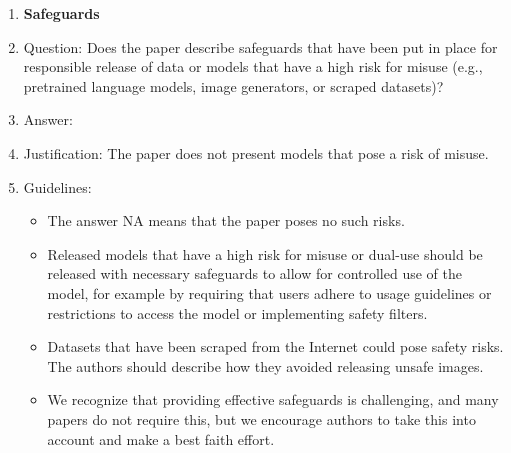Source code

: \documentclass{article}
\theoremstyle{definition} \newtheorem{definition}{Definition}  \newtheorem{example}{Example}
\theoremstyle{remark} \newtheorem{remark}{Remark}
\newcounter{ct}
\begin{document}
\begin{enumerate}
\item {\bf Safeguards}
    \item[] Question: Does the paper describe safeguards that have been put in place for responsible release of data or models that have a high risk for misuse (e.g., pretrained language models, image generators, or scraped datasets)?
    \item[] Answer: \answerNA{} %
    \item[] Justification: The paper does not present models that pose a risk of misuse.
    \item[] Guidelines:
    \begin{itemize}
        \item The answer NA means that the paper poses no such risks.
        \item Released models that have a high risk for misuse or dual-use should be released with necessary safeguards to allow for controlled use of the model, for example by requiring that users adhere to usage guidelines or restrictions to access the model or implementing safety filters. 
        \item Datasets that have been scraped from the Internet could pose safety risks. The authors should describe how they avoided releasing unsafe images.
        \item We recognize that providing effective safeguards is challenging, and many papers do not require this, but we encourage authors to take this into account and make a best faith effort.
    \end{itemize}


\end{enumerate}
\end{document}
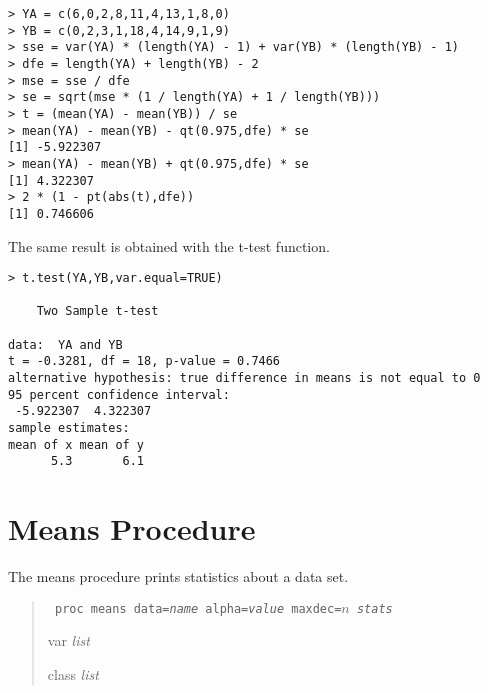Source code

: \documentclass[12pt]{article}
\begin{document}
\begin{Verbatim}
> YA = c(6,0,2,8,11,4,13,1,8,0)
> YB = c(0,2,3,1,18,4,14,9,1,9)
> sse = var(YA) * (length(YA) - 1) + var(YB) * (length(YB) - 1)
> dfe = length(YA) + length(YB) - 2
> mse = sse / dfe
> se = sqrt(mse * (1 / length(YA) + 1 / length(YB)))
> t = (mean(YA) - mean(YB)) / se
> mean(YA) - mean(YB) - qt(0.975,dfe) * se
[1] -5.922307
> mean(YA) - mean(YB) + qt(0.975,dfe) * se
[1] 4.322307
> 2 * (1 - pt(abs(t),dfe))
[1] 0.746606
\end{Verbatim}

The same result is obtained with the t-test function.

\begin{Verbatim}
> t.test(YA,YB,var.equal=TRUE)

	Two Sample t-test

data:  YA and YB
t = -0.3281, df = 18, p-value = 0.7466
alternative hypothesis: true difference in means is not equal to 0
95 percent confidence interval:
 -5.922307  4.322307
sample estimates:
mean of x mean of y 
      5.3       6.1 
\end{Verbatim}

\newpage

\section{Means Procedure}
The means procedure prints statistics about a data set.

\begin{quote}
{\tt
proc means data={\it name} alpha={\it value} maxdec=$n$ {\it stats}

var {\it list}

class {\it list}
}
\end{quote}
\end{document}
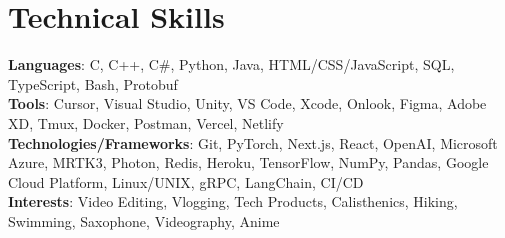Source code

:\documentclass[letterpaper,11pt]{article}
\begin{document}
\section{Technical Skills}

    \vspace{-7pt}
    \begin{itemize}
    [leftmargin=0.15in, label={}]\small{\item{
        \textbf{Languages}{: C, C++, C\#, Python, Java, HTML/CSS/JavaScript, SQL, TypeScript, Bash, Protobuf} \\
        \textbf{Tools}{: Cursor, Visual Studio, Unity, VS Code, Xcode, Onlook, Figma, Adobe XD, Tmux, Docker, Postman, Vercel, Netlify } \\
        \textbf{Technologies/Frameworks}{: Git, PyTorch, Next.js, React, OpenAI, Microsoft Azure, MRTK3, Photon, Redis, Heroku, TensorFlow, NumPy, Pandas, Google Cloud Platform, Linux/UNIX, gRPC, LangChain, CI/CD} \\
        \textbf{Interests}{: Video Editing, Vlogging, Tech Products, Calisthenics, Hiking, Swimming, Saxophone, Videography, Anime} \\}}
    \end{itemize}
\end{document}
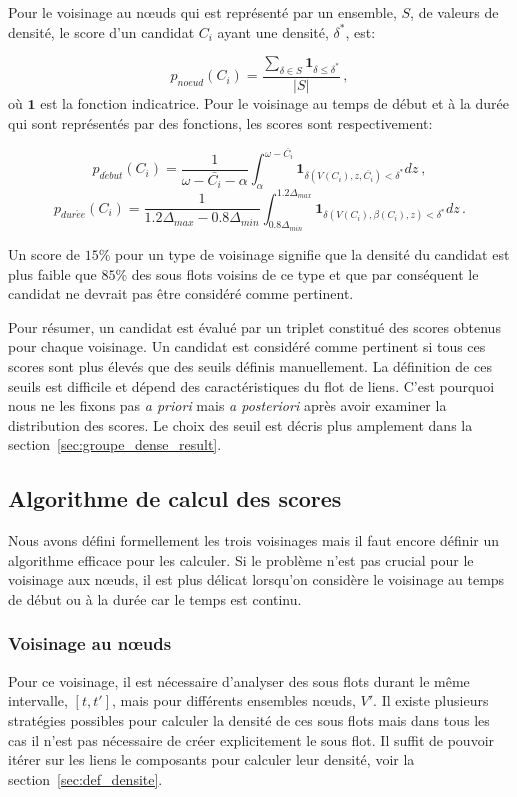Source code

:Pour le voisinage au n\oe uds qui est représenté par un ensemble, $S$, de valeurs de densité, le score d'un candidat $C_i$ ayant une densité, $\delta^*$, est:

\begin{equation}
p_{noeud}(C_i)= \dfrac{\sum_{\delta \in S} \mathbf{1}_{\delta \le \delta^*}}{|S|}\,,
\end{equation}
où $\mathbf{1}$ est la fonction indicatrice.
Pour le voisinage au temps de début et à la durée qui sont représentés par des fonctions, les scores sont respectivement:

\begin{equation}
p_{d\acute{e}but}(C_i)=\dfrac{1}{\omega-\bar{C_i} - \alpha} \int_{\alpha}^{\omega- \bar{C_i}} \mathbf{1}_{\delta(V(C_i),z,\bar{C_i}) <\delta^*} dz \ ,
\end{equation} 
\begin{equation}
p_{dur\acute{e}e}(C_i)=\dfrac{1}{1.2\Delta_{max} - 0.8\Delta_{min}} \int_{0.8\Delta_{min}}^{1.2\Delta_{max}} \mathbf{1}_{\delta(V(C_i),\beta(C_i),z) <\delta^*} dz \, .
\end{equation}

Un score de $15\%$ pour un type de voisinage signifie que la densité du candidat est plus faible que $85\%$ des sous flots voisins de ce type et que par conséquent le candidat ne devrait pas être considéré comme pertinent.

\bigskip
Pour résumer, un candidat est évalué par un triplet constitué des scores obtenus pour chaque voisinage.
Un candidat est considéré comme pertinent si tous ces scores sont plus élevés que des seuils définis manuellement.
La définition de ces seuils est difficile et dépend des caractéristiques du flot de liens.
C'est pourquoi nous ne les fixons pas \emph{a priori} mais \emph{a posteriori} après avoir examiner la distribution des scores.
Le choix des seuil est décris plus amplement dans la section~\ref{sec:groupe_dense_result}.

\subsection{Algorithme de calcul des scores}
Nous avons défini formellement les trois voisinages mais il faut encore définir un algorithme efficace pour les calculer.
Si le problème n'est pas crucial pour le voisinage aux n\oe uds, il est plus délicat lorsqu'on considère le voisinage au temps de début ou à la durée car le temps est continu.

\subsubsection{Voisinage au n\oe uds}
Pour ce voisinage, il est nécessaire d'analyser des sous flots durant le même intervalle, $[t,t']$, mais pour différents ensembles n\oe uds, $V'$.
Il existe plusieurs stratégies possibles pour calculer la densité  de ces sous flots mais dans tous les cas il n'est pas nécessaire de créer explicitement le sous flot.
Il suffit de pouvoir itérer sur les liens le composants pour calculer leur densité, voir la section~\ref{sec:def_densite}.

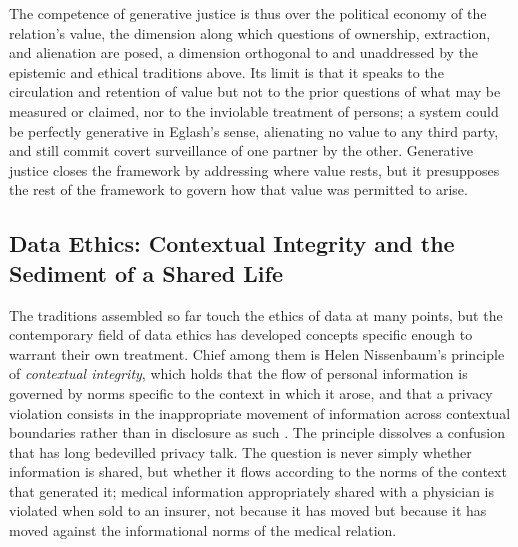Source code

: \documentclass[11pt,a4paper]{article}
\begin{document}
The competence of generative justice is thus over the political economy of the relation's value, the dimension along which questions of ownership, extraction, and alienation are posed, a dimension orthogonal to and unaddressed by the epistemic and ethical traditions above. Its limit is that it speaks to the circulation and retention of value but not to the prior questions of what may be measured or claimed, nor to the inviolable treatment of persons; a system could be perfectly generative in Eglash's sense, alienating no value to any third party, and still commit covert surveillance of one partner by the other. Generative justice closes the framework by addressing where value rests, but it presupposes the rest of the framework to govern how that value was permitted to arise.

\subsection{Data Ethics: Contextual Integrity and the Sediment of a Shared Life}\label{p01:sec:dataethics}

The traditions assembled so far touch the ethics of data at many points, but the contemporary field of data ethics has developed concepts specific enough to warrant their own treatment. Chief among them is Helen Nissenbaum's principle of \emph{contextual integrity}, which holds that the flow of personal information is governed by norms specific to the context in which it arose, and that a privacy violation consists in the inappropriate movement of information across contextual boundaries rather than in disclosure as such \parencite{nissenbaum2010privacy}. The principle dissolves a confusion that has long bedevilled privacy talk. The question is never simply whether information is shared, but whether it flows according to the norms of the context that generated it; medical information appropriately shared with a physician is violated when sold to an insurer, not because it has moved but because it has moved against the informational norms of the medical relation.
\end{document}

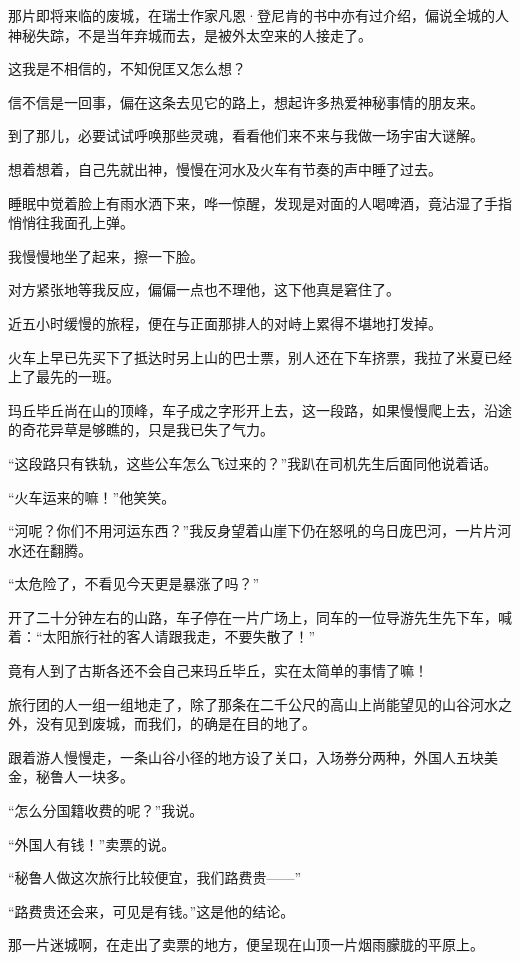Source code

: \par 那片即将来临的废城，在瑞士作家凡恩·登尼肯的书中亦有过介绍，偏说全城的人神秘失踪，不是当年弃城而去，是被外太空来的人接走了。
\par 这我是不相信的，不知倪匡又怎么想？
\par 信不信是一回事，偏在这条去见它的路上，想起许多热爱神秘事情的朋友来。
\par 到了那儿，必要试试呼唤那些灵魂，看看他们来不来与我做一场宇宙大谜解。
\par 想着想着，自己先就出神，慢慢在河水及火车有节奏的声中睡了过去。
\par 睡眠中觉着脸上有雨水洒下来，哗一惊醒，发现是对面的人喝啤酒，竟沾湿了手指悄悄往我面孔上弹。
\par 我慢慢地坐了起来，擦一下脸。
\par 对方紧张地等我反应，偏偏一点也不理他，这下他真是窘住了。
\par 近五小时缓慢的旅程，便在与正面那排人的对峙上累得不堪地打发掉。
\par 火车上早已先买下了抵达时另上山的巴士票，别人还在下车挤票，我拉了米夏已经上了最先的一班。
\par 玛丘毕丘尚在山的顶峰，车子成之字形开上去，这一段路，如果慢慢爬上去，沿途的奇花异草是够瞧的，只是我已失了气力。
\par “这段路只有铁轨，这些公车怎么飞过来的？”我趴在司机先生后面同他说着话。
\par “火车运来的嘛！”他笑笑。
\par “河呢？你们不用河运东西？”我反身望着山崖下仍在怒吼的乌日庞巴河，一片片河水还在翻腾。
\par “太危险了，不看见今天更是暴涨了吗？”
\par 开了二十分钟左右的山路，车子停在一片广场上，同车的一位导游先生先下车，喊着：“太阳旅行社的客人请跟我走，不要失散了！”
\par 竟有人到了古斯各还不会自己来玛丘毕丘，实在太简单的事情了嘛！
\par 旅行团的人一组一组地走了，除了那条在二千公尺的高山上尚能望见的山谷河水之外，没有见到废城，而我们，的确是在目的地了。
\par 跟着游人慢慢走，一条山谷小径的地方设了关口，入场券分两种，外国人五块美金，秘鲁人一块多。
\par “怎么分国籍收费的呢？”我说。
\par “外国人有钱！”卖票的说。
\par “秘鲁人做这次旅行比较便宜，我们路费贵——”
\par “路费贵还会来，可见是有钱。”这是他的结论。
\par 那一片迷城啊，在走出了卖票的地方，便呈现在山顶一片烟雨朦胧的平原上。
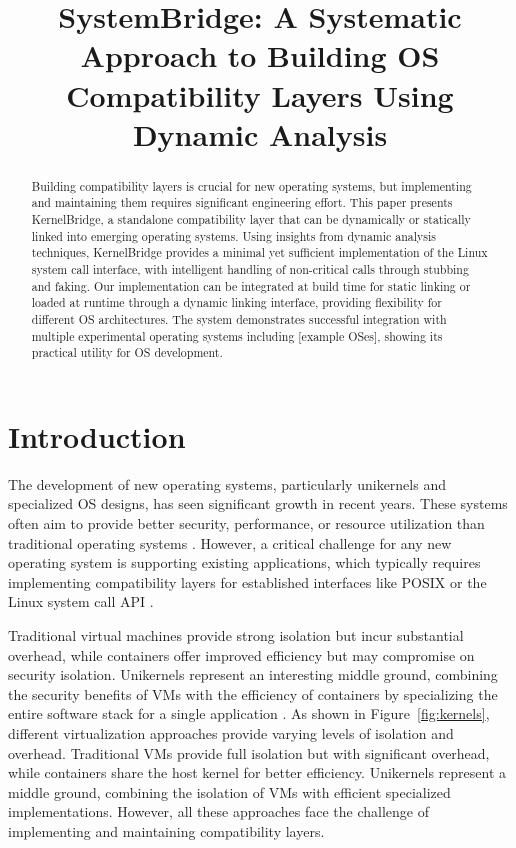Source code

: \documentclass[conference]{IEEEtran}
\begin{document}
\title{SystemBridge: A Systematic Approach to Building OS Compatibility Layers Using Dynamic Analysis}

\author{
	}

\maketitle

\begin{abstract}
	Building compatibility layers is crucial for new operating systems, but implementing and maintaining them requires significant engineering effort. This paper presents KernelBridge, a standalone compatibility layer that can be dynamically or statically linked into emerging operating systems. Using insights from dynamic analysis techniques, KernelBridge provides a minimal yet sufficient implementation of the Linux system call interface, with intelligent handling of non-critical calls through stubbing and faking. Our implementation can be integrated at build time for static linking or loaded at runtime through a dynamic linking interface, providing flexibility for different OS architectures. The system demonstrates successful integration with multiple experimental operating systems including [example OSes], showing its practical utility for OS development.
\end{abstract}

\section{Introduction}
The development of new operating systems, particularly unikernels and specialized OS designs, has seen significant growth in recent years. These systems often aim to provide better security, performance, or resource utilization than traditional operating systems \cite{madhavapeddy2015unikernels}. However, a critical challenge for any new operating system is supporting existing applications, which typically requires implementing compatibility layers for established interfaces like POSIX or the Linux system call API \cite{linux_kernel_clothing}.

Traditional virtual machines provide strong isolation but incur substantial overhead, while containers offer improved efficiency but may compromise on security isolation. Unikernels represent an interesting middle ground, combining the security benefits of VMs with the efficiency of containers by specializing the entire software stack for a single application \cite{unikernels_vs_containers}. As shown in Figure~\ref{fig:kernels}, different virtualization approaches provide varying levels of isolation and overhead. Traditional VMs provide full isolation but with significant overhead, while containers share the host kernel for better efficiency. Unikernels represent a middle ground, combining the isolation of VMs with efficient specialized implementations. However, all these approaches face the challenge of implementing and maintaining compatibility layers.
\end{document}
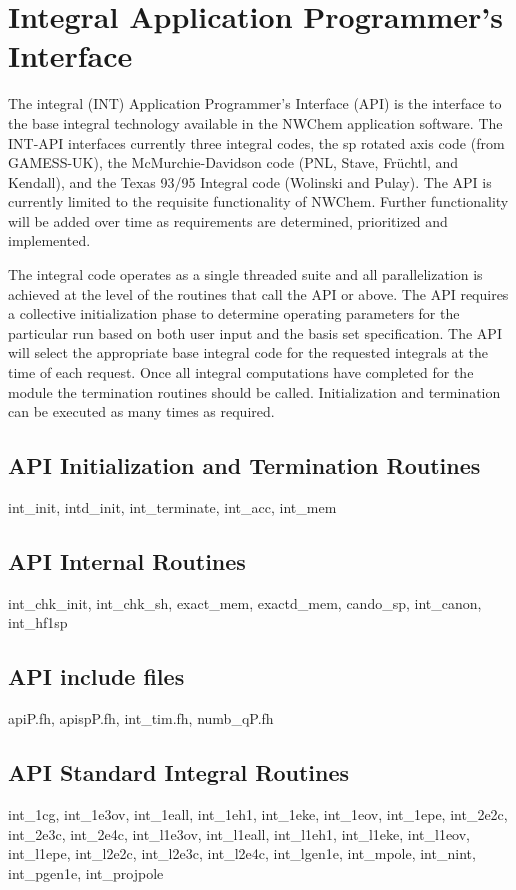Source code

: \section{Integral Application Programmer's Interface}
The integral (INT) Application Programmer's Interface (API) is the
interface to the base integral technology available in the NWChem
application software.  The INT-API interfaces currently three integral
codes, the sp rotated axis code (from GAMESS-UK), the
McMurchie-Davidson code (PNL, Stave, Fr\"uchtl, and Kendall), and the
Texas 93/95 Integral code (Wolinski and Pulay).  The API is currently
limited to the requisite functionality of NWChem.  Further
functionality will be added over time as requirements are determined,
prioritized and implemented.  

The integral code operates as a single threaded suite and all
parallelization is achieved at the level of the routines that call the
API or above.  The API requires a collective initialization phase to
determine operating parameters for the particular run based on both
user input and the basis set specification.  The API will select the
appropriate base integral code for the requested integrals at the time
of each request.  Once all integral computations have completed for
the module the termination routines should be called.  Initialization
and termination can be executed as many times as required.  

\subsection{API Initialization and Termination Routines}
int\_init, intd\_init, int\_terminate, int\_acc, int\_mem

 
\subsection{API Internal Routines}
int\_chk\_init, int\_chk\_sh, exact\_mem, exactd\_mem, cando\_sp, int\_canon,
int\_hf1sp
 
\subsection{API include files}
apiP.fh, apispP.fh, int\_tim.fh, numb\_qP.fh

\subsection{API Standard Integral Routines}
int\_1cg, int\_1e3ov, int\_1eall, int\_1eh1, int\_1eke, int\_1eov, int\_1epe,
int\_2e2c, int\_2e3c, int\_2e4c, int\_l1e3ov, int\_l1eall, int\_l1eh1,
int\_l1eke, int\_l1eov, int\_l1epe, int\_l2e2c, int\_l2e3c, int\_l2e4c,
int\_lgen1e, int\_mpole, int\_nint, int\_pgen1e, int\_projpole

-=-=-=-=-

* _Task prompt_
Above are the lines; repeat exactly the ones from the line containing "n\oe uds qui" down to the line containing "Nous avons défini", both inclusive.

* _Answer below_
:Pour le voisinage au n\oe uds qui est représenté par un ensemble, $S$, de valeurs de densité, le score d'un candidat $C_i$ ayant une densité, $\delta^*$, est:

\begin{equation}
p_{noeud}(C_i)= \dfrac{\sum_{\delta \in S} \mathbf{1}_{\delta \le \delta^*}}{|S|}\,,
\end{equation}
où $\mathbf{1}$ est la fonction indicatrice.
Pour le voisinage au temps de début et à la durée qui sont représentés par des fonctions, les scores sont respectivement:

\begin{equation}
p_{d\acute{e}but}(C_i)=\dfrac{1}{\omega-\bar{C_i} - \alpha} \int_{\alpha}^{\omega- \bar{C_i}} \mathbf{1}_{\delta(V(C_i),z,\bar{C_i}) <\delta^*} dz \ ,
\end{equation} 
\begin{equation}
p_{dur\acute{e}e}(C_i)=\dfrac{1}{1.2\Delta_{max} - 0.8\Delta_{min}} \int_{0.8\Delta_{min}}^{1.2\Delta_{max}} \mathbf{1}_{\delta(V(C_i),\beta(C_i),z) <\delta^*} dz \, .
\end{equation}

Un score de $15\%$ pour un type de voisinage signifie que la densité du candidat est plus faible que $85\%$ des sous flots voisins de ce type et que par conséquent le candidat ne devrait pas être considéré comme pertinent.

\bigskip
Pour résumer, un candidat est évalué par un triplet constitué des scores obtenus pour chaque voisinage.
Un candidat est considéré comme pertinent si tous ces scores sont plus élevés que des seuils définis manuellement.
La définition de ces seuils est difficile et dépend des caractéristiques du flot de liens.
C'est pourquoi nous ne les fixons pas \emph{a priori} mais \emph{a posteriori} après avoir examiner la distribution des scores.
Le choix des seuil est décris plus amplement dans la section~\ref{sec:groupe_dense_result}.

\subsection{Algorithme de calcul des scores}
Nous avons défini formellement les trois voisinages mais il faut encore définir un algorithme efficace pour les calculer.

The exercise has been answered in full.